== SUPPLIED RECORDS ==
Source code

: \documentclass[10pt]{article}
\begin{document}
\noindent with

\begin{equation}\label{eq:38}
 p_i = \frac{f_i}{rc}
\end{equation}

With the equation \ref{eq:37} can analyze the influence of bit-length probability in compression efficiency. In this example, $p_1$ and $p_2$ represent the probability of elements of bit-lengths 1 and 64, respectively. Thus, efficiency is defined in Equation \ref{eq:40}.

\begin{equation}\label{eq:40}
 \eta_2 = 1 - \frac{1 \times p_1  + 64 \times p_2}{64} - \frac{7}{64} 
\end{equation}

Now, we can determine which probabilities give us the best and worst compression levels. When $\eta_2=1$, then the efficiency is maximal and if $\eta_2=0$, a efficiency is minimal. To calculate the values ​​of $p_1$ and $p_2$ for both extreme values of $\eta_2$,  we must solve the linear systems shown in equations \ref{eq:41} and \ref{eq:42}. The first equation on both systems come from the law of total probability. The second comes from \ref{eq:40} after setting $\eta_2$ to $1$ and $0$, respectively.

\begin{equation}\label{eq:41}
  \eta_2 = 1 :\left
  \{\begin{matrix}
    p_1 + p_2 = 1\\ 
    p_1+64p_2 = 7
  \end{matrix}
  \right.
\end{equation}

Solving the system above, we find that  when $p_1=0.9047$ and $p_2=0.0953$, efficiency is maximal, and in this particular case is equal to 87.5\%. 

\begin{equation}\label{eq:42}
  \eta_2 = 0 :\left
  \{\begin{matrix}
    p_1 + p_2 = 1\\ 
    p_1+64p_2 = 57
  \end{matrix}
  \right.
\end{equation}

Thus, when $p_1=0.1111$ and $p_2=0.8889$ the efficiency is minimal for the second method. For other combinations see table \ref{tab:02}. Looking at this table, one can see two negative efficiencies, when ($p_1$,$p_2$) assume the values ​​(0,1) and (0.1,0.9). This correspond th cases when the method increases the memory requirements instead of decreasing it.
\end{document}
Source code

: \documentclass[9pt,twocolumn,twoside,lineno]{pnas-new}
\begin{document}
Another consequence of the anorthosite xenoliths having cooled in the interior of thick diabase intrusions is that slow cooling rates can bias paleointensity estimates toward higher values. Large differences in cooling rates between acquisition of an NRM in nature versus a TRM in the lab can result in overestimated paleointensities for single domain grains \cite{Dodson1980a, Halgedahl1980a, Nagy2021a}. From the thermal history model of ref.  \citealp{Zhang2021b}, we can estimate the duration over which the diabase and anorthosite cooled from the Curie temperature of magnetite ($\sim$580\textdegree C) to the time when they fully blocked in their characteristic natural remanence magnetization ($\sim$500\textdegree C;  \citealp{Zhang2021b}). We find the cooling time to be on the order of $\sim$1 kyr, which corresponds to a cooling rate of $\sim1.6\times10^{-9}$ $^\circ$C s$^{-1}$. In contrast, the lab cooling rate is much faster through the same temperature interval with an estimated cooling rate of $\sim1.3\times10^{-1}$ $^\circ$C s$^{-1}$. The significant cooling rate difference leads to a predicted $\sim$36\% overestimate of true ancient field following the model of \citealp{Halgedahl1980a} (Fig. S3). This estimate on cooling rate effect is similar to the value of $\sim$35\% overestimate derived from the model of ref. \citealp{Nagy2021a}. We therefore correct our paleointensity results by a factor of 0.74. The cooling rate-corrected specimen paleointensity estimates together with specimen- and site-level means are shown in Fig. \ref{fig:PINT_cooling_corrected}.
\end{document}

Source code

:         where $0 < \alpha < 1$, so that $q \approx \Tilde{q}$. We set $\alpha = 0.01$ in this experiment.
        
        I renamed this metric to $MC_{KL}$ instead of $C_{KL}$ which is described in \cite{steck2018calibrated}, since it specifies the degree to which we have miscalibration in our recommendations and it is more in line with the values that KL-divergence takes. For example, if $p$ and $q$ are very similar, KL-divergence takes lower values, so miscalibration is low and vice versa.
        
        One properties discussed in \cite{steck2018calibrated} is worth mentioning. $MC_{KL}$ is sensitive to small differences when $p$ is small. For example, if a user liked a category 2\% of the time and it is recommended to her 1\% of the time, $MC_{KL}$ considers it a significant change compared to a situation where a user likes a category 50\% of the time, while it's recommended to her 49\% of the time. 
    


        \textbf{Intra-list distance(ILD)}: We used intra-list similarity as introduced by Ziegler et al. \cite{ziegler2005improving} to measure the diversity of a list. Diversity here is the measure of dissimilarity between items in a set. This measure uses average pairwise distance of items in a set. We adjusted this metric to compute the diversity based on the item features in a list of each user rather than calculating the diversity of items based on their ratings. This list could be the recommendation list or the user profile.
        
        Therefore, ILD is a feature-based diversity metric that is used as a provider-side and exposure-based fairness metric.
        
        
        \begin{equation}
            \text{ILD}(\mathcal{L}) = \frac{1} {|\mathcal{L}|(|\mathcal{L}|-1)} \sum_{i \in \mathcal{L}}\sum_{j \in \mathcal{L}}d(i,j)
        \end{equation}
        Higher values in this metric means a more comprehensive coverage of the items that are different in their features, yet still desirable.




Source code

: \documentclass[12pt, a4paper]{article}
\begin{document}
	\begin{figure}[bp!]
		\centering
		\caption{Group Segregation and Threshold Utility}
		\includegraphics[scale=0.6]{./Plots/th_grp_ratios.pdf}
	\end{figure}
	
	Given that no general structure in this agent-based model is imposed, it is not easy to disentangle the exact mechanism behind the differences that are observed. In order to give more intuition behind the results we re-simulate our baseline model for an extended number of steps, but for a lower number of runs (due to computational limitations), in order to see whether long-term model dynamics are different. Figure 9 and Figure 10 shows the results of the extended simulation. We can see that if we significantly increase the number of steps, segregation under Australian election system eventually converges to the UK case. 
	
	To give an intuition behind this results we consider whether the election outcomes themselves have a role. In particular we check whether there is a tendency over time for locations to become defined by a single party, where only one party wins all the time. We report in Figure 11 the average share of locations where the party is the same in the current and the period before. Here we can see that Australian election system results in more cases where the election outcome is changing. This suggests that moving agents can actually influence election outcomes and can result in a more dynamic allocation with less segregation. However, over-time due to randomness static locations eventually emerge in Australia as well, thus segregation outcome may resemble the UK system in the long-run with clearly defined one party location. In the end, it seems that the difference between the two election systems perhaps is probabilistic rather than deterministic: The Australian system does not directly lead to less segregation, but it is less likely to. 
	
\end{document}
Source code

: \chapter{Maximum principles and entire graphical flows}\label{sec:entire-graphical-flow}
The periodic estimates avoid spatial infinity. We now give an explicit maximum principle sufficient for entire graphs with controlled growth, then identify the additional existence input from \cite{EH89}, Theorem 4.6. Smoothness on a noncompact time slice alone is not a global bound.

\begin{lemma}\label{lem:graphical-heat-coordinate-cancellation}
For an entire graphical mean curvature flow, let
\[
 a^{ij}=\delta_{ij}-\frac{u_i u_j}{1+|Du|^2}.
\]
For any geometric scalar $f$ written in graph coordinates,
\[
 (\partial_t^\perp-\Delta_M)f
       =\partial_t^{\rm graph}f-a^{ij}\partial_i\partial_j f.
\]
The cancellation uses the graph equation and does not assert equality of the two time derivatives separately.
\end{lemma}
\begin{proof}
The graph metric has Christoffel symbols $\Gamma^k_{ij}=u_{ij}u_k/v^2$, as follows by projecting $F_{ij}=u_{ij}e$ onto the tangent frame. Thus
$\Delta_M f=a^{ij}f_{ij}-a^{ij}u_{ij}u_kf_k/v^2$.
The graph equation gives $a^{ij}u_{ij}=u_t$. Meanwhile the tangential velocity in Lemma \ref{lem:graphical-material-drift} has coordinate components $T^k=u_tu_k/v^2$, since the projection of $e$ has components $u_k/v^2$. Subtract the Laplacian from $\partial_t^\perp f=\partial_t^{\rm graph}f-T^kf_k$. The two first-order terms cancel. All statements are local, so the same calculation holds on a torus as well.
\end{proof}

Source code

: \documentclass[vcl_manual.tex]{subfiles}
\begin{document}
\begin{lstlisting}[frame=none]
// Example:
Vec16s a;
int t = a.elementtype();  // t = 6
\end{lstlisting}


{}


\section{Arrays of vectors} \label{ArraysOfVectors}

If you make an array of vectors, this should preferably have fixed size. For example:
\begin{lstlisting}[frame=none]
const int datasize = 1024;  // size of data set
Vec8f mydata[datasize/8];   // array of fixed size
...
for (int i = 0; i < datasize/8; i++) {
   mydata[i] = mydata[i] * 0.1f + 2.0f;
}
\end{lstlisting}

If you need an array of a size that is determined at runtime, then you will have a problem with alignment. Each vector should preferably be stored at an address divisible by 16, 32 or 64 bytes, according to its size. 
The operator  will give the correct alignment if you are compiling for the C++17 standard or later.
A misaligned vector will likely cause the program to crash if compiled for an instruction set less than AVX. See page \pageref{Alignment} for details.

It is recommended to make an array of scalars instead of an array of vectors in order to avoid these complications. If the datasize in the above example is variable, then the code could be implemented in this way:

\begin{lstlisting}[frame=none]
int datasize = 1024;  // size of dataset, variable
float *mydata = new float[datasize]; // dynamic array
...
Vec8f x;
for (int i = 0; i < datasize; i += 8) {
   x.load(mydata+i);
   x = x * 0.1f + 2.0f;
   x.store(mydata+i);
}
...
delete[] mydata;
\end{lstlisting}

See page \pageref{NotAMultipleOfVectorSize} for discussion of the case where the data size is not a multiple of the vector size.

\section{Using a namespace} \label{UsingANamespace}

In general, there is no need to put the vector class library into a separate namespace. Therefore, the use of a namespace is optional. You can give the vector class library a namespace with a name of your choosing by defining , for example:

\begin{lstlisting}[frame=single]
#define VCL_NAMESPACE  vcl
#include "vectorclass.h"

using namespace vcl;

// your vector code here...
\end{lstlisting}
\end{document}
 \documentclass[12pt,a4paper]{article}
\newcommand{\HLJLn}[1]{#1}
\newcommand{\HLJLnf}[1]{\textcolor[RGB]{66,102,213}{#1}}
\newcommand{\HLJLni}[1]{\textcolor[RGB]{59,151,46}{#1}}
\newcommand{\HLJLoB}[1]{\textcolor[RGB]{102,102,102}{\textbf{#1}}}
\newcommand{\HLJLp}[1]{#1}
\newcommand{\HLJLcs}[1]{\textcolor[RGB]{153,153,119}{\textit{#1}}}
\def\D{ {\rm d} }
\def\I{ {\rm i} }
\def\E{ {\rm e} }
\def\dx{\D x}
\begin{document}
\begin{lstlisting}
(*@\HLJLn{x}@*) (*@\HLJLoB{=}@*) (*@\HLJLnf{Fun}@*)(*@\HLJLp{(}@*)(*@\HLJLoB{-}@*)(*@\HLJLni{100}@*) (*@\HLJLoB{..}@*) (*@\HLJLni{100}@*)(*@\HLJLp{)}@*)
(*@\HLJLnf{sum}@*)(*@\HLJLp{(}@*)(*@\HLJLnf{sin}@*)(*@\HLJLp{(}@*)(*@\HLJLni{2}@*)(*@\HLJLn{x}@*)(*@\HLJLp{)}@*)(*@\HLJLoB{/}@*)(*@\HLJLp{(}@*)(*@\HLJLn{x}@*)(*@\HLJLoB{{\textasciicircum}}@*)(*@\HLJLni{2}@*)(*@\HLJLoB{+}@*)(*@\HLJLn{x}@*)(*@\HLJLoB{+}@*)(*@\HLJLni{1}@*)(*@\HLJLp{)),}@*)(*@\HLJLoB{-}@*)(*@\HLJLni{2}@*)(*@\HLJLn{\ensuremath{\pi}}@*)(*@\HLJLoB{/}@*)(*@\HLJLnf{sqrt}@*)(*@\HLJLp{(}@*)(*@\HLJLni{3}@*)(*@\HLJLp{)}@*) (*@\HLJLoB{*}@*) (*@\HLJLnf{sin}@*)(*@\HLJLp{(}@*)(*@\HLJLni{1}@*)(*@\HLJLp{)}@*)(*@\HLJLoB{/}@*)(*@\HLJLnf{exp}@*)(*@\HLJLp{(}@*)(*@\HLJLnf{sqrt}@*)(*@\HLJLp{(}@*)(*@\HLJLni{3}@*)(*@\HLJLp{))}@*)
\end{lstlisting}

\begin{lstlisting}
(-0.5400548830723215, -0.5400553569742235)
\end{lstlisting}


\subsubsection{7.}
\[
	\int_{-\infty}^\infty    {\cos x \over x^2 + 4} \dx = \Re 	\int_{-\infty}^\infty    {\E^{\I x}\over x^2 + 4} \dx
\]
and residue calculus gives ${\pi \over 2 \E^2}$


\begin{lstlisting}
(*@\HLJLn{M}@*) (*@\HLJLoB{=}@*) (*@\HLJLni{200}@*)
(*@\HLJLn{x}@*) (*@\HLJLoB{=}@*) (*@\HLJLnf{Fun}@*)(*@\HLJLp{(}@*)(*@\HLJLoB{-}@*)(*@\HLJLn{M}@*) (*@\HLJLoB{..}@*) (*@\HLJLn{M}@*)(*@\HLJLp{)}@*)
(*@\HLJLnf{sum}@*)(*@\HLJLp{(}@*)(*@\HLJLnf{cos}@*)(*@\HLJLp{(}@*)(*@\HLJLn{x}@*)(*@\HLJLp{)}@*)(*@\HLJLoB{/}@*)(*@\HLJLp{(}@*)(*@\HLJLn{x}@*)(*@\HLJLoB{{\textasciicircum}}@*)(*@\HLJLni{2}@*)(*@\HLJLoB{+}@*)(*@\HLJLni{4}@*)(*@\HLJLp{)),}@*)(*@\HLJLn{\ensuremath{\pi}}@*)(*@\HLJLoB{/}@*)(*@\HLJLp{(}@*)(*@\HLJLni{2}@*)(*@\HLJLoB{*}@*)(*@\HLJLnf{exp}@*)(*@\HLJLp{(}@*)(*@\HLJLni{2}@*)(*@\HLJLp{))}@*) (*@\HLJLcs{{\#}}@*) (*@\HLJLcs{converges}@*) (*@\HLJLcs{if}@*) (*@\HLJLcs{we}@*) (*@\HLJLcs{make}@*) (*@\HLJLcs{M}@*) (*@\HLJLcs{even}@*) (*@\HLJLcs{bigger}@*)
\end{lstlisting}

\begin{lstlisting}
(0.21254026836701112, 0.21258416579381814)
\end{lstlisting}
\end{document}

== WHAT IS BEING ASKED ==
Sift the material for lines with the string "graphical". Copy each one found.

== RESPONSE TO THIS EXERCISE ==
: \chapter{Maximum principles and entire graphical flows}\label{sec:entire-graphical-flow}
\begin{lemma}\label{lem:graphical-heat-coordinate-cancellation}
For an entire graphical mean curvature flow, let
The graph equation gives $a^{ij}u_{ij}=u_t$. Meanwhile the tangential velocity in Lemma \ref{lem:graphical-material-drift} has coordinate components $T^k=u_tu_k/v^2$, since the projection of $e$ has components $u_k/v^2$. Subtract the Laplacian from $\partial_t^\perp f=\partial_t^{\rm graph}f-T^kf_k$. The two first-order terms cancel. All statements are local, so the same calculation holds on a torus as well.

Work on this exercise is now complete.